Prime Minister Sharon, in a speech before the Knesset on Tuesday laid the responsibility for Ze’evi’s death squarely at the feet of Arafat, who, he claims, has done nothing to curb terrorism. The usually dismissive Yossi Sarid followed with a statement warning that the ´´land will burn with fire´´ if the Palestinian leadership does not move immediately to extinguish terrorism.
Such language cannot be heartening to the U.S. State Department. Desperately in need of a breakthrough in the Middle East conflict, its policy since Sept. 11 has shifted from comatose disengagement to active mediation between the parties. The reasons why are apparent. The commitment of moderate Muslim states to the U.S war against terrorism has been made contingent on movement toward Palestinian statehood. This was made abundantly evident when Tony Blair became the first British prime minister in years to welcome Yasser Arafat to Whitehall. This, at a time when George Bush, who previously had evinced not the slightest interest in the Palestinian cause, suddenly lent his name to the boosters for the creation of a Palestinian state.
Now the same Muslim states will be waiting to gauge the U.S. reaction to the heightened risk of escalation in the region. If the U.S., which only yesterday had won a concession from Sharon for the creation, with strict conditions, of a Palestinian state, is seen to be easing its pressure due to Israeli anger, Muslim diplomatic and logistical cooperation in the war against the Taliban in Afghanistan may grind to a halt. If, on the other hand, a U.S. drive for Palestinian statehood continues unabated, there may be an inevitable rupture in its relationship with the Jewish state. This could have serious consequences for the intelligence gathering efforts of the U.S. military, so highly dependent on the work of the Mossad, the primary expert on terrorism in the world.
In the end, the United States may be faced with not just a war in Afghanistan, but an explosion in the Middle East that could seriously hamper its efforts to eliminate international terrorism. Yet the U.S. should not expect Israel to tolerate the elimination of a democratically elected leader. Nor can it expect Israel´s reaction to be anything other than swift and brutal.
The answer, finally, is not in pressuring Israel to make even further concessions or coddling Arafat.
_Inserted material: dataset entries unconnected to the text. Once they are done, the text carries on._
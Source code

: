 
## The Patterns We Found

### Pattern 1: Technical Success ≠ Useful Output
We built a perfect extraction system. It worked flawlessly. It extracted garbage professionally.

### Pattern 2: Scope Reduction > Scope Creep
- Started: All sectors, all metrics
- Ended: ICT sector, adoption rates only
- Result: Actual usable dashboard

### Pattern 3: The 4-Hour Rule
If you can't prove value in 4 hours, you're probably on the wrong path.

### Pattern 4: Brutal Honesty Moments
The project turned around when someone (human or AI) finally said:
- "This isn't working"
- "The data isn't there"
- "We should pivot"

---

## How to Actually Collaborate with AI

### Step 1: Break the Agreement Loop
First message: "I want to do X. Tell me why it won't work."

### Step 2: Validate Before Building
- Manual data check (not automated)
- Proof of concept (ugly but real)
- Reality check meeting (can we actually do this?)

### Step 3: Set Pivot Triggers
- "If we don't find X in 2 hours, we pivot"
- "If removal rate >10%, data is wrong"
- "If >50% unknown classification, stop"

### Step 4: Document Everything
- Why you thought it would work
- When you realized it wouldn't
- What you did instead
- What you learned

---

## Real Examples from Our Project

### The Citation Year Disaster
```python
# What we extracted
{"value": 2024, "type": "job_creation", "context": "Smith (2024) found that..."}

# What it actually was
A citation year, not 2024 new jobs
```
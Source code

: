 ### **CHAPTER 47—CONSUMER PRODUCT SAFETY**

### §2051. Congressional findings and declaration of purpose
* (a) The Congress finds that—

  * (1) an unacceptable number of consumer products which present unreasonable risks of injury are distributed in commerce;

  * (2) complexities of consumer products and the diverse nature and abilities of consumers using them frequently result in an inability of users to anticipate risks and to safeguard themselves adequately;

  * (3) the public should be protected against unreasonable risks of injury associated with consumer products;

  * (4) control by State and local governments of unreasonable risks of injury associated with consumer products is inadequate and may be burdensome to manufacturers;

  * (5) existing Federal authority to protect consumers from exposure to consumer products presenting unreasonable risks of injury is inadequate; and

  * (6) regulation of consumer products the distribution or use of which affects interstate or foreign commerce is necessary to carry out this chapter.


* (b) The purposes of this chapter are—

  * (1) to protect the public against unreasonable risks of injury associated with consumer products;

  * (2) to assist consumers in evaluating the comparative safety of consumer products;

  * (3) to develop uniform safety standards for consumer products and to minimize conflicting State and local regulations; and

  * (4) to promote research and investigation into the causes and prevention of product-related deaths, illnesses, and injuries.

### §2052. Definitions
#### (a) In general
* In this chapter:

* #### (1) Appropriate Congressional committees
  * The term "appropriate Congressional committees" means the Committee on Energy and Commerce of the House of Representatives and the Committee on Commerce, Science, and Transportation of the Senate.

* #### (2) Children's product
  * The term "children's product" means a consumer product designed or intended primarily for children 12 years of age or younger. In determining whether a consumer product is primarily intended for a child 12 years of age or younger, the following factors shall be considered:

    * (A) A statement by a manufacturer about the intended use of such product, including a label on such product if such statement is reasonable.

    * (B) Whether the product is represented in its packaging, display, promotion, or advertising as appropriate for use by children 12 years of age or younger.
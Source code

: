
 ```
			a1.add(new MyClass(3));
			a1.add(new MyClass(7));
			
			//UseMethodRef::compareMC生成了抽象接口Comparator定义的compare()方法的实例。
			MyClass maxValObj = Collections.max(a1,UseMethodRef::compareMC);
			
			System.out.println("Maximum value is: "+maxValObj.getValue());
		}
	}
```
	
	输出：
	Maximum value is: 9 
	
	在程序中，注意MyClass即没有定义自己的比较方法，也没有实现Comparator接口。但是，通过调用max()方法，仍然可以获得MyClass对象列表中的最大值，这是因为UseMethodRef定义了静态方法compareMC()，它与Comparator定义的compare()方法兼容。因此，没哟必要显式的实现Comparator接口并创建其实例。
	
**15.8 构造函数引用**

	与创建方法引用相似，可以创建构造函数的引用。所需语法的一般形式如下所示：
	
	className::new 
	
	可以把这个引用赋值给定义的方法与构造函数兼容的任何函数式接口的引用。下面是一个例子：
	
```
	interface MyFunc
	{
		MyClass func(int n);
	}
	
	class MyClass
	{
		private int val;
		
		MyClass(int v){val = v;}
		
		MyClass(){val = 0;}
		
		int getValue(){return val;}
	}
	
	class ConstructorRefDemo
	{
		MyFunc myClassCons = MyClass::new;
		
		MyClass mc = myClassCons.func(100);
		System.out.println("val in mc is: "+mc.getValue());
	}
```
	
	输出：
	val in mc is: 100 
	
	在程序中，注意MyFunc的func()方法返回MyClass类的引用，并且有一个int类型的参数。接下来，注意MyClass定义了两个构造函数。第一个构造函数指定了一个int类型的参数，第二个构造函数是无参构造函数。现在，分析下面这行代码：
It is in recognizing the Palestinian leader as a facilitator of terror and coercing him, with the aid of the same Muslim allies, to finally fulfill his commitments of eliminating terror in his own domain.
Rehavam Ze’evi was known affectionately in Israel as Gandhi, a remembrance of when, as a youth, he masqueraded as the Indian leader. It is a sad commentary on our times, that, like his nickname-sake, his death may also occasion the outbreak of terrible violence. Forthright U.S action and diplomatic pressure may yet avert it. It can only be hoped that someone in the U.S State Department recognizes that Ze’evi´s dire prediction of Arafat´s continued perpetration of terror is now a tragic reality.Avi Davis is the senior fellow of the Freeman Center for Strategic Studies in Los Angeles and a senior editorial columnist for the online magazine Jewsweek.com.